In the end, that 1963 film did well enough to recoup its 40 million cost. The film also proved to be the start of Burton's most successful period in Hollywood; he would remain among the top 10 box-office earners for the next four years while my mood swings went from mild BPD to right-off-the-planet and into psychiatric institutions.
Richard Burton's performance in the 1964 film The Night of the Iguana is seen by some as his finest hour on the screen. Edward Albee play Who's Afraid of Virginia Woolf? opened on Broadway at the midst of the Cuban Missile Crisis, 13 October 1962, as I was beginning the most demanding year of my academic life, grade 13 and its nine subjects, and as the world got as close as it has ever got to nuclear war.

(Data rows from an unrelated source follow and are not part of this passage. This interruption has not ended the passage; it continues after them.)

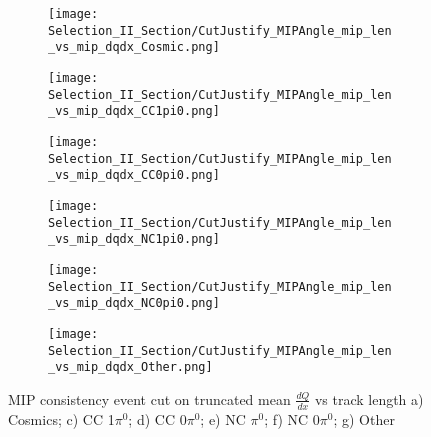 \begin{figure}[H]
\centering
  \begin{subfigure}[t]{0.35\textwidth}
    \centering
\texttt{[image: Selection\_II\_Section/CutJustify\_MIPAngle\_mip\_len\_vs\_mip\_dqdx\_Cosmic.png]}
    \caption{ }
  \end{subfigure} 
  \hspace{10mm}
  \begin{subfigure}[t]{0.35\textwidth}
    \centering
\texttt{[image: Selection\_II\_Section/CutJustify\_MIPAngle\_mip\_len\_vs\_mip\_dqdx\_CC1pi0.png]}
    \caption{ }
  \end{subfigure} 
  \hspace{10mm}
  \begin{subfigure}[t]{0.35\textwidth}
    \centering
\texttt{[image: Selection\_II\_Section/CutJustify\_MIPAngle\_mip\_len\_vs\_mip\_dqdx\_CC0pi0.png]}
    \caption{ }
  \end{subfigure} 
    \hspace{10mm}
  \begin{subfigure}[t]{0.35\textwidth}
    \centering
\texttt{[image: Selection\_II\_Section/CutJustify\_MIPAngle\_mip\_len\_vs\_mip\_dqdx\_NC1pi0.png]}
    \caption{ }
  \end{subfigure} 
  \hspace{10mm}
  \begin{subfigure}[t]{0.35\textwidth}
    \centering
\texttt{[image: Selection\_II\_Section/CutJustify\_MIPAngle\_mip\_len\_vs\_mip\_dqdx\_NC0pi0.png]}
    \caption{ }
  \end{subfigure}
    \hspace{10mm}
  \begin{subfigure}[t]{0.35\textwidth}
    \centering
\texttt{[image: Selection\_II\_Section/CutJustify\_MIPAngle\_mip\_len\_vs\_mip\_dqdx\_Other.png]}
    \caption{ }
  \end{subfigure} 
\caption{ MIP consistency event cut on truncated mean $\frac{dQ}{dx}$ vs track length a) Cosmics; c) CC 1$\pi^0$; d) CC 0$\pi^0$; e) NC $\pi^0$; f) NC 0$\pi^0$; g) Other }
\label{fig:cutjust_mip_2d}
\end{figure}

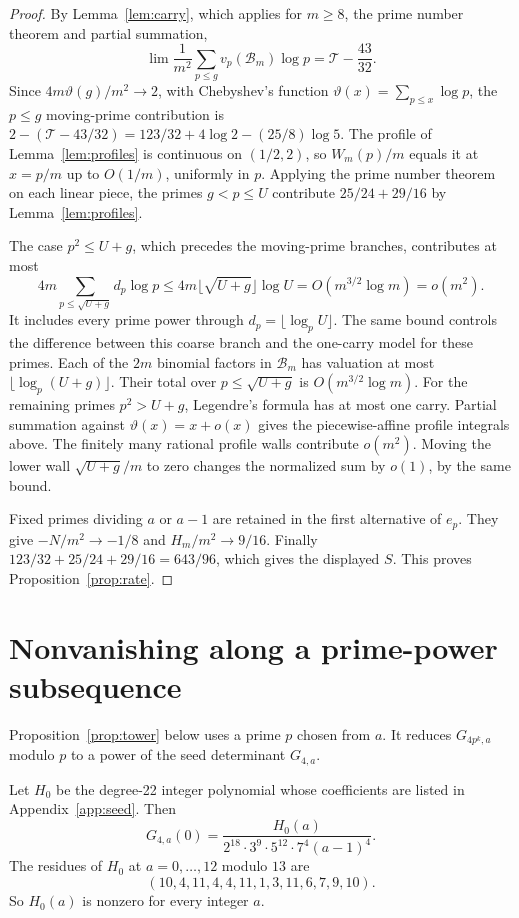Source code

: \begin{proof}
By Lemma~\ref{lem:carry}, which applies for \(m\ge8\), the prime number theorem and partial summation,
\[
 \lim\frac1{m^2}\sum_{p\le g}v_p(\mathcal B_m)\log p=\mathcal T-\frac{43}{32}.
\]
Since \(4m \vartheta(g)/m^2 \to 2\), with Chebyshev's function \(\vartheta(x)=\sum_{p\le x}\log p\), the \(p\le{}g\) moving-prime contribution is \(2-(\mathcal T-43/32)=123/32+4 \log 2-(25/8)\log 5\). The profile of Lemma~\ref{lem:profiles} is continuous on \((1/2,2)\), so \(W_m(p)/m\) equals it at \(x=p/m\) up to \(O(1/m)\), uniformly in \(p\). Applying the prime number theorem on each linear piece, the primes \(g<p\le U\) contribute \(25/24+29/16\) by Lemma~\ref{lem:profiles}.

The case \(p^2\le{}U+g\), which precedes the moving-prime branches, contributes at most
\[
 4m\sum_{p\le\sqrt{U+g}}d_p\log p
 \le4m\lfloor\sqrt{U+g}\rfloor\log U
 =O(m^{3/2}\log m)=o(m^2).
\]
It includes every prime power through \(d_p=\lfloor\log_p U\rfloor\). The same bound controls the difference between this coarse branch and the one-carry model for these primes. Each of the \(2m\) binomial factors in \(\mathcal B_m\) has valuation at most \(\lfloor\log_p(U+g)\rfloor\). Their total over \(p\le\sqrt{U+g}\) is \(O(m^{3/2}\log m)\). For the remaining primes \(p^2>U+g\), Legendre's formula has at most one carry. Partial summation against \(\vartheta(x)=x+o(x)\) gives the piecewise-affine profile integrals above. The finitely many rational profile walls contribute \(o(m^2)\). Moving the lower wall \(\sqrt{U+g}/m\) to zero changes the normalized sum by \(o(1)\), by the same bound.

Fixed primes dividing \(a\) or \(a-1\) are retained in the first alternative of \(e_p\). They give \(-N/m^2\to-1/8\) and \(H_m/m^2\to9/16\). Finally \(123/32+25/24+29/16=643/96\), which gives the displayed \(S\). This proves Proposition~\ref{prop:rate}.
\end{proof}

\section{Nonvanishing along a prime-power subsequence}\label{sec:nonvanishing}

Proposition~\ref{prop:tower} below uses a prime \(p\) chosen from \(a\). It reduces \(G_{4p^k,a}\) modulo \(p\) to a power of the seed determinant \(G_{4,a}\).

\begin{lemma}\label{lem:seed}
Let \(H_0\) be the degree-22 integer polynomial whose coefficients are listed in Appendix~\ref{app:seed}. Then
\[
 G_{4,a}(0)=\frac{H_0(a)}{2^{18}\cdot3^{9}\cdot5^{12}\cdot7^{4}(a-1)^4}.
\]
The residues of \(H_0\) at \(a=0,\ldots,12\) modulo \(13\) are
\[
 (10,4,11,4,4,11,1,3,11,6,7,9,10).
\]
So \(H_0(a)\) is nonzero for every integer \(a\).
\end{lemma}

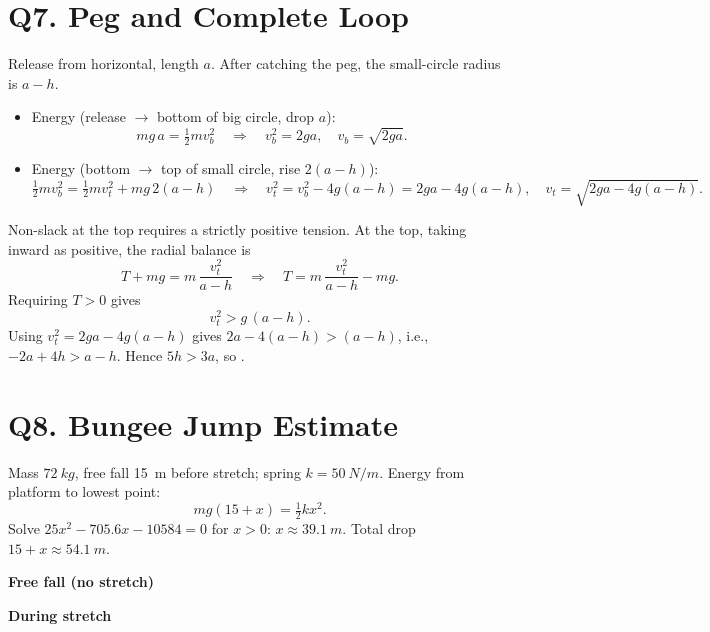 \documentclass[11pt]{article}
\newcommand{\ans}[1]{\boxed{\displaystyle #1}}
\begin{document}
\section*{Q7. Peg and Complete Loop}
Release from horizontal, length $a$. After catching the peg, the small-circle radius is $a-h$.

\begin{itemize}
  \item Energy (release $\to$ bottom of big circle, drop $a$):
  \[ mg\,a = \tfrac12 m v_b^2 \quad\Rightarrow\quad v_b^2 = 2ga,\quad v_b=\sqrt{2ga}. \]
  \item Energy (bottom $\to$ top of small circle, rise $2(a-h)$):
  \[ \tfrac12 m v_b^2 = \tfrac12 m v_t^2 + mg\,2(a-h)
     \quad\Rightarrow\quad v_t^2 = v_b^2 - 4g(a-h) = 2ga - 4g(a-h),\quad v_t=\sqrt{2ga-4g(a-h)}. \]
\end{itemize}

Non-slack at the top requires a strictly positive tension. At the top, taking inward as positive, the radial balance is
\[ T + mg = m\,\frac{v_t^2}{a-h} \quad\Rightarrow\quad T = m\,\frac{v_t^2}{a-h} - mg. \]
Requiring $T>0$ gives
\[ v_t^2 > g\,(a-h). \]
Using $v_t^2 = 2ga - 4g(a-h)$ gives $2a - 4(a-h) > (a-h)$, i.e., $-2a + 4h > a - h$.
Hence $5h > 3a$, so \ans{h > \tfrac{3}{5}a}.

\section*{Q8. Bungee Jump Estimate}
Mass $\SI{72}{kg}$, free fall \SI{15}{m} before stretch; spring $k=\SI{50}{N/m}$. Energy from platform to lowest point:
\[ mg(15+x)=\tfrac12 k x^2. \]
Solve $25x^2-705.6x-10584=0$ for $x>0$: $\ans{x\approx\SI{39.1}{m}}$. Total drop $\ans{15+x\approx\SI{54.1}{m}}$.

\begin{center}
\begin{minipage}{0.45\textwidth}\centering
\textbf{Free fall (no stretch)}
\end{minipage}\hfill
\begin{minipage}{0.45\textwidth}\centering
\textbf{During stretch}
\end{minipage}
\end{center}
\end{document}
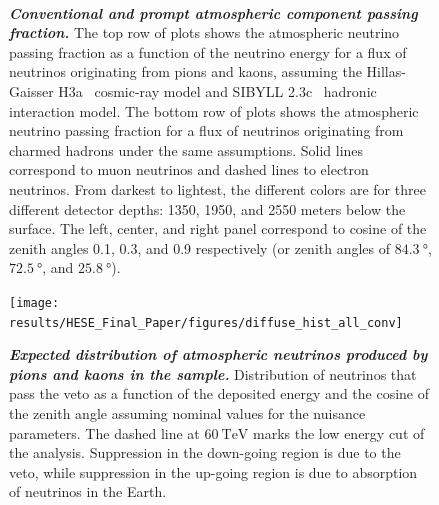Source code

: \begin{figure}
	\centering
	 \\
	\caption{\textbf{\textit{Conventional and prompt atmospheric component passing fraction.}}
		The top row of plots shows the atmospheric neutrino passing fraction as a function of the neutrino energy for a flux of neutrinos originating from pions and kaons, assuming the Hillas-Gaisser H3a~\cite{Gaisser:2013bla,Gaisser:2011cc,Hillas:2006ms} cosmic-ray model and SIBYLL 2.3c~\cite{Riehn:2017mfm} hadronic interaction model.
		The bottom row of plots shows the atmospheric neutrino passing fraction for a flux of neutrinos originating from charmed hadrons under the same assumptions.
		Solid lines correspond to muon neutrinos and dashed lines to electron neutrinos.
		From darkest to lightest, the different colors are for three different detector depths: 1350, 1950, and 2550 meters below the surface.
		The left, center, and right panel correspond to cosine of the zenith angles 0.1, 0.3, and 0.9 respectively (or zenith angles of $\SI{84.3}\degree$, $\SI{72.5}\degree$, and $\SI{25.8}\degree$).}\label{fig:passingfraction}
\end{figure}

\begin{figure}
	\centering
	\texttt{[image: results/HESE\_Final\_Paper/figures/diffuse\_hist\_all\_conv]}
	\caption{\textbf{\textit{Expected distribution of atmospheric neutrinos produced by pions and kaons in the sample.}} Distribution of neutrinos that pass the veto as a function of the deposited energy and the cosine of the zenith angle assuming nominal values for the nuisance parameters.
		The dashed line at $\SI{60}\TeV$ marks the low energy cut of the analysis.
		Suppression in the down-going region is due to the veto, while suppression in the up-going region is due to absorption of neutrinos in the Earth.}\label{fig:conventional_distribution}
\end{figure}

That Albee play was adapted into a film and released in June 1966 as I was about to start my summer job as an ice-cream salesman for the Good Humour Company. That summer job preceded teachers’ college, and for two months I working more than 80 hours a week. During those years, 1963 to 1967, I finished my matriculation and university. Burton had been part of my cinema life in the 1950s and 1960s but, as a personality, he was far out in the periphery of my psycho-emotional-intellectual life, as all celebrities have been all my life.
Part 4:
The 1988 biography of Burton by Melvyn Bragg appeared just as I was beginning my last decade as a teacher and FT lecturer in Western Australia’s technical and further education system: 1988 to mid-1999. Burton spent six weeks in a clinic to recuperate from a period during which he had been drinking three bottles of vodka a day. He was also a regular smoker, with an intake of between three and five packs a day for most of his adult life. Health issues continued to plague him until his death of a stroke at the age of 58. I leave it to readers to learn about the litany of Burton's health problems.(2)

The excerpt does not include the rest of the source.